Content starts
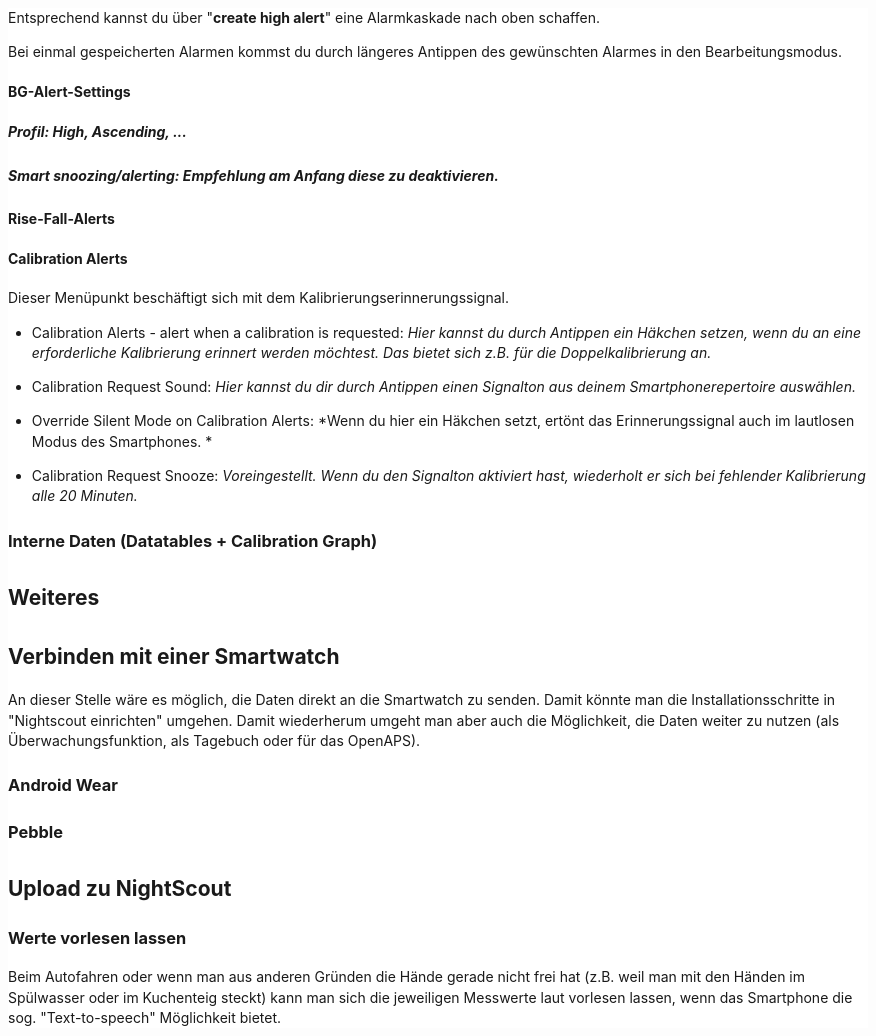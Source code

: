 Entsprechend kannst du über "**create high alert**" eine Alarmkaskade nach oben schaffen.

Bei einmal gespeicherten Alarmen kommst du durch längeres Antippen des gewünschten Alarmes in den Bearbeitungsmodus.

#### BG-Alert-Settings
##### Profil: High, Ascending, ...
##### Smart snoozing/alerting: Empfehlung am Anfang diese zu deaktivieren.
#### Rise-Fall-Alerts
#### Calibration Alerts
Dieser Menüpunkt beschäftigt sich mit dem Kalibrierungserinnerungssignal.

* Calibration Alerts - alert when a calibration is requested: *Hier kannst du durch Antippen ein Häkchen setzen, wenn du an eine erforderliche Kalibrierung erinnert werden möchtest. Das bietet sich z.B. für die Doppelkalibrierung an.*

* Calibration Request Sound: *Hier kannst du dir durch Antippen einen Signalton aus deinem Smartphonerepertoire auswählen.*

* Override Silent Mode on Calibration Alerts: *Wenn du hier ein Häkchen setzt, ertönt das Erinnerungssignal auch im lautlosen Modus des Smartphones. *

* Calibration Request Snooze: *Voreingestellt. Wenn du den Signalton aktiviert hast, wiederholt er sich bei fehlender Kalibrierung alle 20 Minuten.*

### Interne Daten (Datatables + Calibration Graph)

## Weiteres

## Verbinden mit einer Smartwatch

An dieser Stelle wäre es möglich, die Daten direkt an die Smartwatch zu senden. Damit könnte man die Installationsschritte in "Nightscout einrichten" umgehen. Damit wiederherum umgeht man aber auch die Möglichkeit, die Daten weiter zu nutzen (als Überwachungsfunktion, als Tagebuch oder für das OpenAPS).

### Android Wear
### Pebble

## Upload zu NightScout





### Werte vorlesen lassen

Beim Autofahren oder wenn man aus anderen Gründen die Hände gerade nicht frei hat (z.B. weil man mit den Händen im Spülwasser oder im Kuchenteig steckt) kann man sich die jeweiligen Messwerte laut vorlesen lassen, wenn das Smartphone die sog. "Text-to-speech" Möglichkeit bietet.
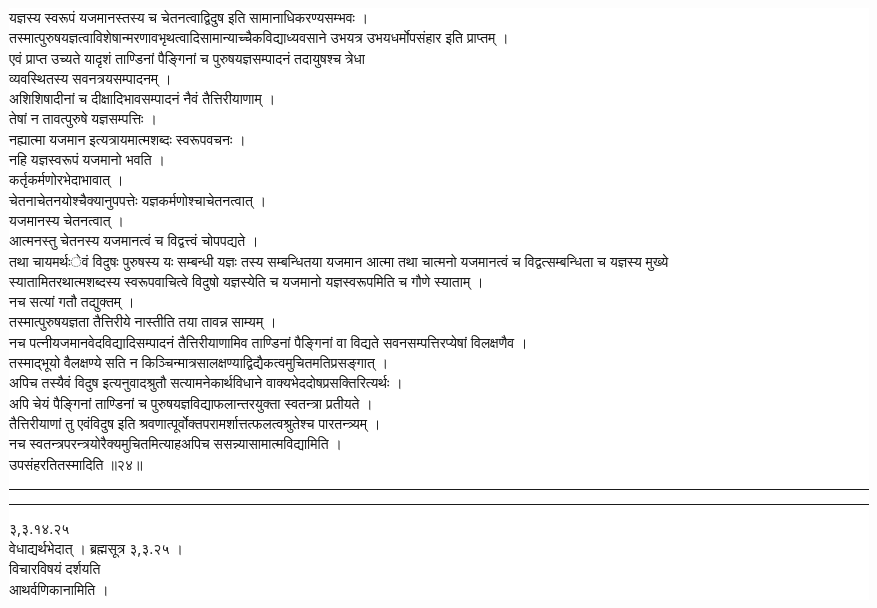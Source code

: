 यज्ञस्य स्वरूपं यजमानस्तस्य च चेतनत्वाद्विदुष इति सामानाधिकरण्यसम्भवः ।  
तस्मात्पुरुषयज्ञत्वाविशेषान्मरणावभृथत्वादिसामान्याच्चैकविद्याध्यवसाने उभयत्र उभयधर्मोपसंहार इति प्राप्तम् ।  
एवं प्राप्त उच्यते यादृशं ताण्डिनां पैङ्गिनां च पुरुषयज्ञसम्पादनं तदायुषश्च त्रेधा  
व्यवस्थितस्य सवनत्रयसम्पादनम् ।  
अशिशिषादीनां च दीक्षादिभावसम्पादनं नैवं तैत्तिरीयाणाम् ।  
तेषां न तावत्पुरुषे यज्ञसम्पत्तिः ।  
नह्यात्मा यजमान इत्यत्रायमात्मशब्दः स्वरूपवचनः ।  
नहि यज्ञस्वरूपं यजमानो भवति ।  
कर्तृकर्मणोरभेदाभावात् ।  
चेतनाचेतनयोश्चैक्यानुपपत्तेः यज्ञकर्मणोश्चाचेतनत्वात् ।  
यजमानस्य चेतनत्वात् ।  
आत्मनस्तु चेतनस्य यजमानत्वं च विद्वत्त्वं चोपपद्यते ।  
तथा चायमर्थःेवं विदुषः पुरुषस्य यः सम्बन्धी यज्ञः तस्य सम्बन्धितया यजमान आत्मा तथा चात्मनो यजमानत्वं च विद्वत्सम्बन्धिता च यज्ञस्य मुख्ये   
स्यातामितरथात्मशब्दस्य स्वरूपवाचित्वे विदुषो यज्ञस्येति च यजमानो यज्ञस्वरूपमिति च गौणे स्याताम् ।  
नच सत्यां गतौ तद्युक्तम् ।  
तस्मात्पुरुषयज्ञता तैत्तिरीये नास्तीति तया तावन्न साम्यम् ।  
नच पत्नीयजमानवेदविद्यादिसम्पादनं तैत्तिरीयाणामिव ताण्डिनां पैङ्गिनां वा विद्यते सवनसम्पत्तिरप्येषां विलक्षणैव ।  
तस्माद्भूयो वैलक्षण्ये सति न किञ्चिन्मात्रसालक्षण्याद्विद्यैकत्वमुचितमतिप्रसङ्गात् ।  
अपिच तस्यैवं विदुष इत्यनुवादश्रुतौ सत्यामनेकार्थविधाने वाक्यभेददोषप्रसक्तिरित्यर्थः ।  
अपि चेयं पैङ्गिनां ताण्डिनां च पुरुषयज्ञविद्याफलान्तरयुक्ता स्वतन्त्रा प्रतीयते ।  
तैत्तिरीयाणां तु एवंविदुष इति श्रवणात्पूर्वोक्तपरामर्शात्तत्फलत्वश्रुतेश्च पारतन्त्र्यम् ।  
नच स्वतन्त्रपरन्त्रयोरैक्यमुचितमित्याहअपिच ससन्न्यासामात्मविद्यामिति ।  
उपसंहरतितस्मादिति ॥२४॥  
__________________________________________________________________________  
__________________  
३,३.१४.२५  
वेधाद्यर्थभेदात् । ब्रह्मसूत्र  ३,३.२५ ।  
विचारविषयं दर्शयति  
आथर्वणिकानामिति ।  
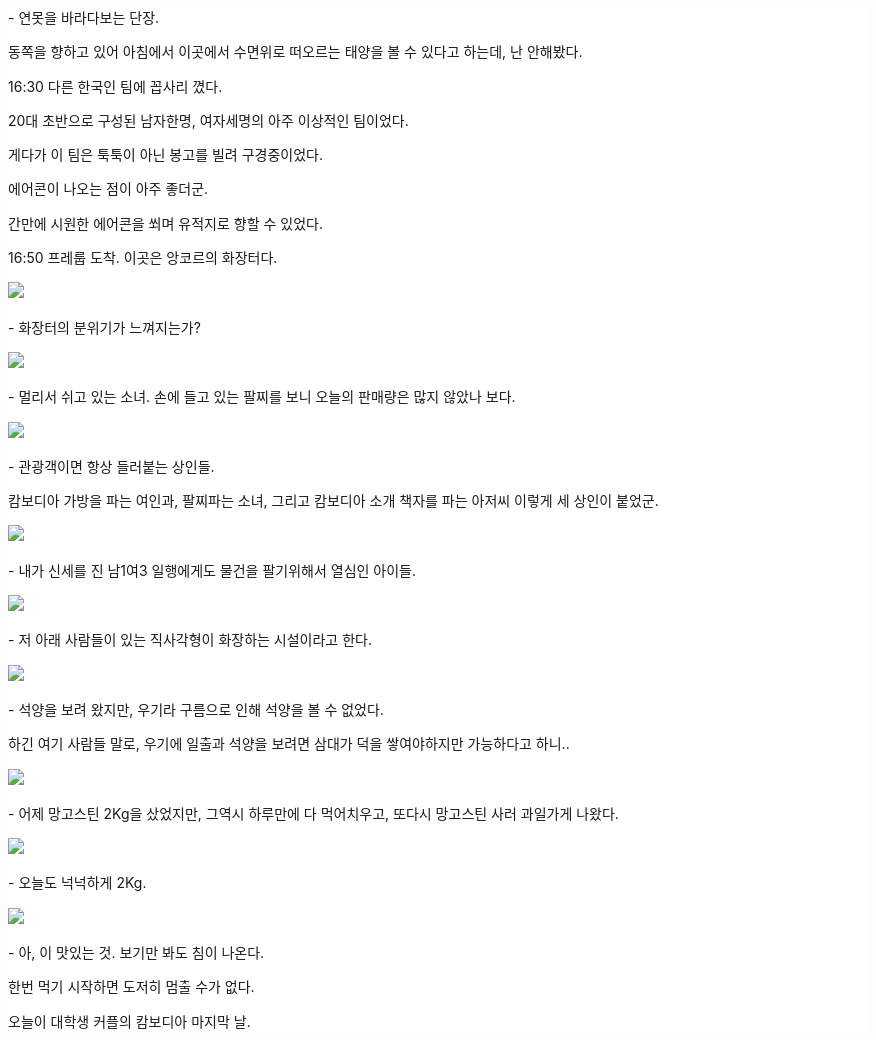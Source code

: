 \- 연못을 바라다보는 단장.

동쪽을 향하고 있어 아침에서 이곳에서 수면위로 떠오르는 태양을 볼 수 있다고 하는데, 난 안해봤다.

16:30 다른 한국인 팀에 꼽사리 꼈다.

20대 초반으로 구성된 남자한명, 여자세명의 아주 이상적인 팀이었다.

게다가 이 팀은 툭툭이 아닌 봉고를 빌려 구경중이었다.

에어콘이 나오는 점이 아주 좋더군.

간만에 시원한 에어콘을 쐬며 유적지로 향할 수 있었다.

16:50 프레룹 도착. 이곳은 앙코르의 화장터다.

![](../pds/200902/04/80/a0109780_498978a345a41.jpg)

\- 화장터의 분위기가 느껴지는가?

![](../pds/200902/04/80/a0109780_498978a356557.jpg)

\- 멀리서 쉬고 있는 소녀. 손에 들고 있는 팔찌를 보니 오늘의 판매량은 많지 않았나 보다.

![](../pds/200902/04/80/a0109780_498978a36cb2f.jpg)

\- 관광객이면 항상 들러붙는 상인들.

캄보디아 가방을 파는 여인과, 팔찌파는 소녀, 그리고 캄보디아 소개 책자를 파는 아저씨 이렇게 세 상인이 붙었군.

![](../pds/200902/04/80/a0109780_498978a38417f.jpg)

\- 내가 신세를 진 남1여3 일행에게도 물건을 팔기위해서 열심인 아이들.

![](../pds/200902/04/80/a0109780_498978a39baaa.jpg)

\- 저 아래 사람들이 있는 직사각형이 화장하는 시설이라고 한다.

![](../pds/200902/04/80/a0109780_498978a3ad001.jpg)

\- 석양을 보려 왔지만, 우기라 구름으로 인해 석양을 볼 수 없었다.

하긴 여기 사람들 말로, 우기에 일출과 석양을 보려면 삼대가 덕을 쌓여야하지만 가능하다고 하니..

![](../pds/200902/04/80/a0109780_498978a3c0df7.jpg)

\- 어제 망고스틴 2Kg을 샀었지만, 그역시 하루만에 다 먹어치우고, 또다시 망고스틴 사러 과일가게 나왔다.

![](../pds/200902/04/80/a0109780_498978a3d43eb.jpg)

\- 오늘도 넉넉하게 2Kg.

![](../pds/200902/04/80/a0109780_498978a4039a5.jpg)

\- 아, 이 맛있는 것. 보기만 봐도 침이 나온다.

한번 먹기 시작하면 도저히 멈출 수가 없다.

오늘이 대학생 커플의 캄보디아 마지막 날.

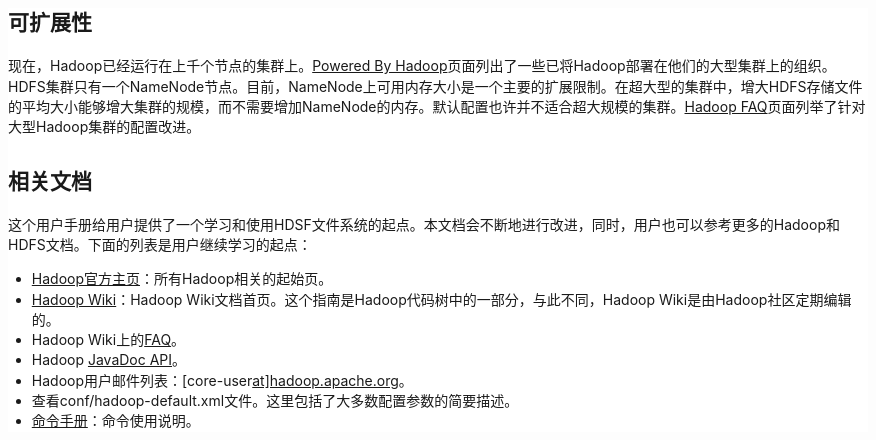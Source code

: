

## 可扩展性

现在，Hadoop已经运行在上千个节点的集群上。[Powered By Hadoop](https://wiki.apache.org/hadoop/PoweredBy)页面列出了一些已将Hadoop部署在他们的大型集群上的组织。HDFS集群只有一个NameNode节点。目前，NameNode上可用内存大小是一个主要的扩展限制。在超大型的集群中，增大HDFS存储文件的平均大小能够增大集群的规模，而不需要增加NameNode的内存。默认配置也许并不适合超大规模的集群。[Hadoop FAQ](https://wiki.apache.org/hadoop/FAQ)页面列举了针对大型Hadoop集群的配置改进。



## 相关文档

这个用户手册给用户提供了一个学习和使用HDSF文件系统的起点。本文档会不断地进行改进，同时，用户也可以参考更多的Hadoop和HDFS文档。下面的列表是用户继续学习的起点：

- [Hadoop官方主页](https://hadoop.apache.org/)：所有Hadoop相关的起始页。
- [Hadoop Wiki](https://wiki.apache.org/hadoop/FrontPage)：Hadoop Wiki文档首页。这个指南是Hadoop代码树中的一部分，与此不同，Hadoop Wiki是由Hadoop社区定期编辑的。
- Hadoop Wiki上的[FAQ](https://wiki.apache.org/hadoop/FAQ)。
- Hadoop [JavaDoc API](https://hadoop.apache.org/core/docs/current/api/)。
- Hadoop用户邮件列表：[core-user[at\]hadoop.apache.org](mailto:core-user@hadoop.apache.org)。
- 查看conf/hadoop-default.xml文件。这里包括了大多数配置参数的简要描述。
- [命令手册](http://hadoop.apache.org/docs/r1.0.4/cn/commands_manual.html)：命令使用说明。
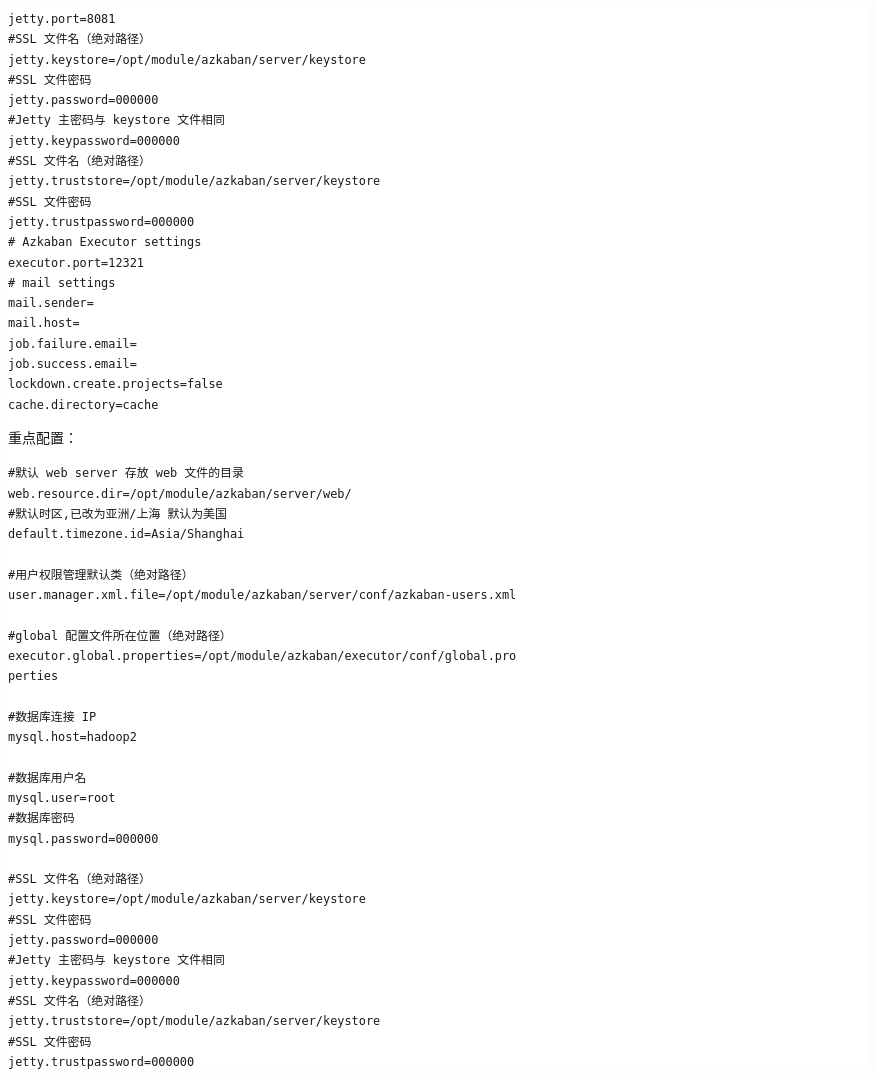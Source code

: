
 ```
jetty.port=8081
#SSL 文件名（绝对路径）
jetty.keystore=/opt/module/azkaban/server/keystore
#SSL 文件密码
jetty.password=000000
#Jetty 主密码与 keystore 文件相同
jetty.keypassword=000000
#SSL 文件名（绝对路径）
jetty.truststore=/opt/module/azkaban/server/keystore
#SSL 文件密码
jetty.trustpassword=000000
# Azkaban Executor settings
executor.port=12321
# mail settings
mail.sender=
mail.host=
job.failure.email=
job.success.email=
lockdown.create.projects=false
cache.directory=cache
```

重点配置：

```
#默认 web server 存放 web 文件的目录
web.resource.dir=/opt/module/azkaban/server/web/
#默认时区,已改为亚洲/上海 默认为美国
default.timezone.id=Asia/Shanghai

#用户权限管理默认类（绝对路径）
user.manager.xml.file=/opt/module/azkaban/server/conf/azkaban-users.xml

#global 配置文件所在位置（绝对路径）
executor.global.properties=/opt/module/azkaban/executor/conf/global.pro
perties

#数据库连接 IP
mysql.host=hadoop2

#数据库用户名
mysql.user=root
#数据库密码
mysql.password=000000

#SSL 文件名（绝对路径）
jetty.keystore=/opt/module/azkaban/server/keystore
#SSL 文件密码
jetty.password=000000
#Jetty 主密码与 keystore 文件相同
jetty.keypassword=000000
#SSL 文件名（绝对路径）
jetty.truststore=/opt/module/azkaban/server/keystore
#SSL 文件密码
jetty.trustpassword=000000

```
Content ends
**Task statement**
Would you copy, word for word, only the lines above from the one containing "नच सत्यां गतौ तद्युक्तम् ।" through the one containing "팔기위해서 열심인 아이들.", both included, and please leave out the pictures?

**Answer section**
नच सत्यां गतौ तद्युक्तम् ।  
तस्मात्पुरुषयज्ञता तैत्तिरीये नास्तीति तया तावन्न साम्यम् ।  
नच पत्नीयजमानवेदविद्यादिसम्पादनं तैत्तिरीयाणामिव ताण्डिनां पैङ्गिनां वा विद्यते सवनसम्पत्तिरप्येषां विलक्षणैव ।  
तस्माद्भूयो वैलक्षण्ये सति न किञ्चिन्मात्रसालक्षण्याद्विद्यैकत्वमुचितमतिप्रसङ्गात् ।  
अपिच तस्यैवं विदुष इत्यनुवादश्रुतौ सत्यामनेकार्थविधाने वाक्यभेददोषप्रसक्तिरित्यर्थः ।  
अपि चेयं पैङ्गिनां ताण्डिनां च पुरुषयज्ञविद्याफलान्तरयुक्ता स्वतन्त्रा प्रतीयते ।  
तैत्तिरीयाणां तु एवंविदुष इति श्रवणात्पूर्वोक्तपरामर्शात्तत्फलत्वश्रुतेश्च पारतन्त्र्यम् ।  
नच स्वतन्त्रपरन्त्रयोरैक्यमुचितमित्याहअपिच ससन्न्यासामात्मविद्यामिति ।  
उपसंहरतितस्मादिति ॥२४॥  
__________________________________________________________________________  
__________________  
३,३.१४.२५  
वेधाद्यर्थभेदात् । ब्रह्मसूत्र  ३,३.२५ ।  
विचारविषयं दर्शयति  
आथर्वणिकानामिति ।  
Source code

: \- 연못을 바라다보는 단장.

동쪽을 향하고 있어 아침에서 이곳에서 수면위로 떠오르는 태양을 볼 수 있다고 하는데, 난 안해봤다.

16:30 다른 한국인 팀에 꼽사리 꼈다.

20대 초반으로 구성된 남자한명, 여자세명의 아주 이상적인 팀이었다.

게다가 이 팀은 툭툭이 아닌 봉고를 빌려 구경중이었다.

에어콘이 나오는 점이 아주 좋더군.

간만에 시원한 에어콘을 쐬며 유적지로 향할 수 있었다.

16:50 프레룹 도착. 이곳은 앙코르의 화장터다.

![](../pds/200902/04/80/a0109780_498978a345a41.jpg)

\- 화장터의 분위기가 느껴지는가?

![](../pds/200902/04/80/a0109780_498978a356557.jpg)

\- 멀리서 쉬고 있는 소녀. 손에 들고 있는 팔찌를 보니 오늘의 판매량은 많지 않았나 보다.

![](../pds/200902/04/80/a0109780_498978a36cb2f.jpg)

\- 관광객이면 항상 들러붙는 상인들.

캄보디아 가방을 파는 여인과, 팔찌파는 소녀, 그리고 캄보디아 소개 책자를 파는 아저씨 이렇게 세 상인이 붙었군.

![](../pds/200902/04/80/a0109780_498978a38417f.jpg)

\- 내가 신세를 진 남1여3 일행에게도 물건을 팔기위해서 열심인 아이들.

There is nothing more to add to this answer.